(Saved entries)
.....

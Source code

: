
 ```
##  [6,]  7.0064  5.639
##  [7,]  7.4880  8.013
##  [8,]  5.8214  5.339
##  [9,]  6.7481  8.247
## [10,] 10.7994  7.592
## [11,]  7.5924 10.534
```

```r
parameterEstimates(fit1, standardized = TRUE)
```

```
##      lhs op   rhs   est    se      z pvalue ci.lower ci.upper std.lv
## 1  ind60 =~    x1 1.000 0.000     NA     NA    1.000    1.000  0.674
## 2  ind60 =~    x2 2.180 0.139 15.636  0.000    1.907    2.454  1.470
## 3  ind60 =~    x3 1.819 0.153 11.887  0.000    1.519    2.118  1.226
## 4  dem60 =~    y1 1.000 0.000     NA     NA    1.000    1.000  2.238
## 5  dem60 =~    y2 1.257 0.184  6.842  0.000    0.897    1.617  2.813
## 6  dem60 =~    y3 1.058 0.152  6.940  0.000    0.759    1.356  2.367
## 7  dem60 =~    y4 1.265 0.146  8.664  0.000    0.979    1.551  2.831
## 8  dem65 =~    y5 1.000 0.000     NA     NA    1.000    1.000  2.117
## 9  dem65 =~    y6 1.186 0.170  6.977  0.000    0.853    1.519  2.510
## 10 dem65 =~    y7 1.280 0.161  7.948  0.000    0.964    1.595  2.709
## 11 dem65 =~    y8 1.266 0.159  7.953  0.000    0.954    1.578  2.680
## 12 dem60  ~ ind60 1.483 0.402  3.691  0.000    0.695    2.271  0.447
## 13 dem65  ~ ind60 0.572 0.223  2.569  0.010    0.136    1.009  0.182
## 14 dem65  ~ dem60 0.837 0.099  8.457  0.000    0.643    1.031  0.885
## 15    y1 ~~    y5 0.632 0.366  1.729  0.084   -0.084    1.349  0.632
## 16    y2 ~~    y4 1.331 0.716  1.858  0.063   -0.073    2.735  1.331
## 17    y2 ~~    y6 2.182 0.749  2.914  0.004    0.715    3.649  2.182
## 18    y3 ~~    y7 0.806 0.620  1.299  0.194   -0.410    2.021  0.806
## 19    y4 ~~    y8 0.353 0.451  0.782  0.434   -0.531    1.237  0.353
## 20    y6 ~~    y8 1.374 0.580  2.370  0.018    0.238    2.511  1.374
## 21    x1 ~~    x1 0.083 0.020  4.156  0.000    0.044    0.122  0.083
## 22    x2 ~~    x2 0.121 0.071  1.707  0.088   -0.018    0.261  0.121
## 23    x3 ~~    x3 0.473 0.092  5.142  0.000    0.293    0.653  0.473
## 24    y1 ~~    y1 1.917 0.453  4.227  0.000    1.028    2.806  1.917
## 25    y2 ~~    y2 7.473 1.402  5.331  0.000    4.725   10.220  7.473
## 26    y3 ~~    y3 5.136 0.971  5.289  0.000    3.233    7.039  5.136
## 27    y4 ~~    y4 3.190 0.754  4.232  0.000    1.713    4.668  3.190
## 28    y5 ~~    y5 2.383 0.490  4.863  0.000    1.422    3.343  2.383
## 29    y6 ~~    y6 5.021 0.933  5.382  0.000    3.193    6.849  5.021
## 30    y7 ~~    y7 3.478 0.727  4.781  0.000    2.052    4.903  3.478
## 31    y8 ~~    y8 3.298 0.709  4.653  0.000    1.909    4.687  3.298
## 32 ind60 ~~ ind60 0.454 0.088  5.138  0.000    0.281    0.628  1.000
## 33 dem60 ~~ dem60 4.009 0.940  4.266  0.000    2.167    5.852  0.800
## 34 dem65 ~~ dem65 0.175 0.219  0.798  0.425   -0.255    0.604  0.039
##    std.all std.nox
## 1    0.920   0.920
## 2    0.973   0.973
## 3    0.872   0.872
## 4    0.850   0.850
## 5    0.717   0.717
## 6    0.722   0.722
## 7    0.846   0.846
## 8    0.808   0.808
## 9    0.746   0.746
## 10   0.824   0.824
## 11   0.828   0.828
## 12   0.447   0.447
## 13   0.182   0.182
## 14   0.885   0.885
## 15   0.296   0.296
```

.....

The full set of records must be transcribed character for character.

Source code

:
 ```
##  [6,]  7.0064  5.639
##  [7,]  7.4880  8.013
##  [8,]  5.8214  5.339
##  [9,]  6.7481  8.247
## [10,] 10.7994  7.592
## [11,]  7.5924 10.534
```

```r
parameterEstimates(fit1, standardized = TRUE)
```

```
##      lhs op   rhs   est    se      z pvalue ci.lower ci.upper std.lv
## 1  ind60 =~    x1 1.000 0.000     NA     NA    1.000    1.000  0.674
## 2  ind60 =~    x2 2.180 0.139 15.636  0.000    1.907    2.454  1.470
## 3  ind60 =~    x3 1.819 0.153 11.887  0.000    1.519    2.118  1.226
## 4  dem60 =~    y1 1.000 0.000     NA     NA    1.000    1.000  2.238
## 5  dem60 =~    y2 1.257 0.184  6.842  0.000    0.897    1.617  2.813
## 6  dem60 =~    y3 1.058 0.152  6.940  0.000    0.759    1.356  2.367
## 7  dem60 =~    y4 1.265 0.146  8.664  0.000    0.979    1.551  2.831
## 8  dem65 =~    y5 1.000 0.000     NA     NA    1.000    1.000  2.117
## 9  dem65 =~    y6 1.186 0.170  6.977  0.000    0.853    1.519  2.510
## 10 dem65 =~    y7 1.280 0.161  7.948  0.000    0.964    1.595  2.709
## 11 dem65 =~    y8 1.266 0.159  7.953  0.000    0.954    1.578  2.680
## 12 dem60  ~ ind60 1.483 0.402  3.691  0.000    0.695    2.271  0.447
## 13 dem65  ~ ind60 0.572 0.223  2.569  0.010    0.136    1.009  0.182
## 14 dem65  ~ dem60 0.837 0.099  8.457  0.000    0.643    1.031  0.885
## 15    y1 ~~    y5 0.632 0.366  1.729  0.084   -0.084    1.349  0.632
## 16    y2 ~~    y4 1.331 0.716  1.858  0.063   -0.073    2.735  1.331
## 17    y2 ~~    y6 2.182 0.749  2.914  0.004    0.715    3.649  2.182
## 18    y3 ~~    y7 0.806 0.620  1.299  0.194   -0.410    2.021  0.806
## 19    y4 ~~    y8 0.353 0.451  0.782  0.434   -0.531    1.237  0.353
## 20    y6 ~~    y8 1.374 0.580  2.370  0.018    0.238    2.511  1.374
## 21    x1 ~~    x1 0.083 0.020  4.156  0.000    0.044    0.122  0.083
## 22    x2 ~~    x2 0.121 0.071  1.707  0.088   -0.018    0.261  0.121
## 23    x3 ~~    x3 0.473 0.092  5.142  0.000    0.293    0.653  0.473
## 24    y1 ~~    y1 1.917 0.453  4.227  0.000    1.028    2.806  1.917
## 25    y2 ~~    y2 7.473 1.402  5.331  0.000    4.725   10.220  7.473
## 26    y3 ~~    y3 5.136 0.971  5.289  0.000    3.233    7.039  5.136
## 27    y4 ~~    y4 3.190 0.754  4.232  0.000    1.713    4.668  3.190
## 28    y5 ~~    y5 2.383 0.490  4.863  0.000    1.422    3.343  2.383
## 29    y6 ~~    y6 5.021 0.933  5.382  0.000    3.193    6.849  5.021
## 30    y7 ~~    y7 3.478 0.727  4.781  0.000    2.052    4.903  3.478
## 31    y8 ~~    y8 3.298 0.709  4.653  0.000    1.909    4.687  3.298
## 32 ind60 ~~ ind60 0.454 0.088  5.138  0.000    0.281    0.628  1.000
## 33 dem60 ~~ dem60 4.009 0.940  4.266  0.000    2.167    5.852  0.800
## 34 dem65 ~~ dem65 0.175 0.219  0.798  0.425   -0.255    0.604  0.039
##    std.all std.nox
## 1    0.920   0.920
## 2    0.973   0.973
## 3    0.872   0.872
## 4    0.850   0.850
## 5    0.717   0.717
## 6    0.722   0.722
## 7    0.846   0.846
## 8    0.808   0.808
## 9    0.746   0.746
## 10   0.824   0.824
## 11   0.828   0.828
## 12   0.447   0.447
## 13   0.182   0.182
## 14   0.885   0.885
## 15   0.296   0.296
```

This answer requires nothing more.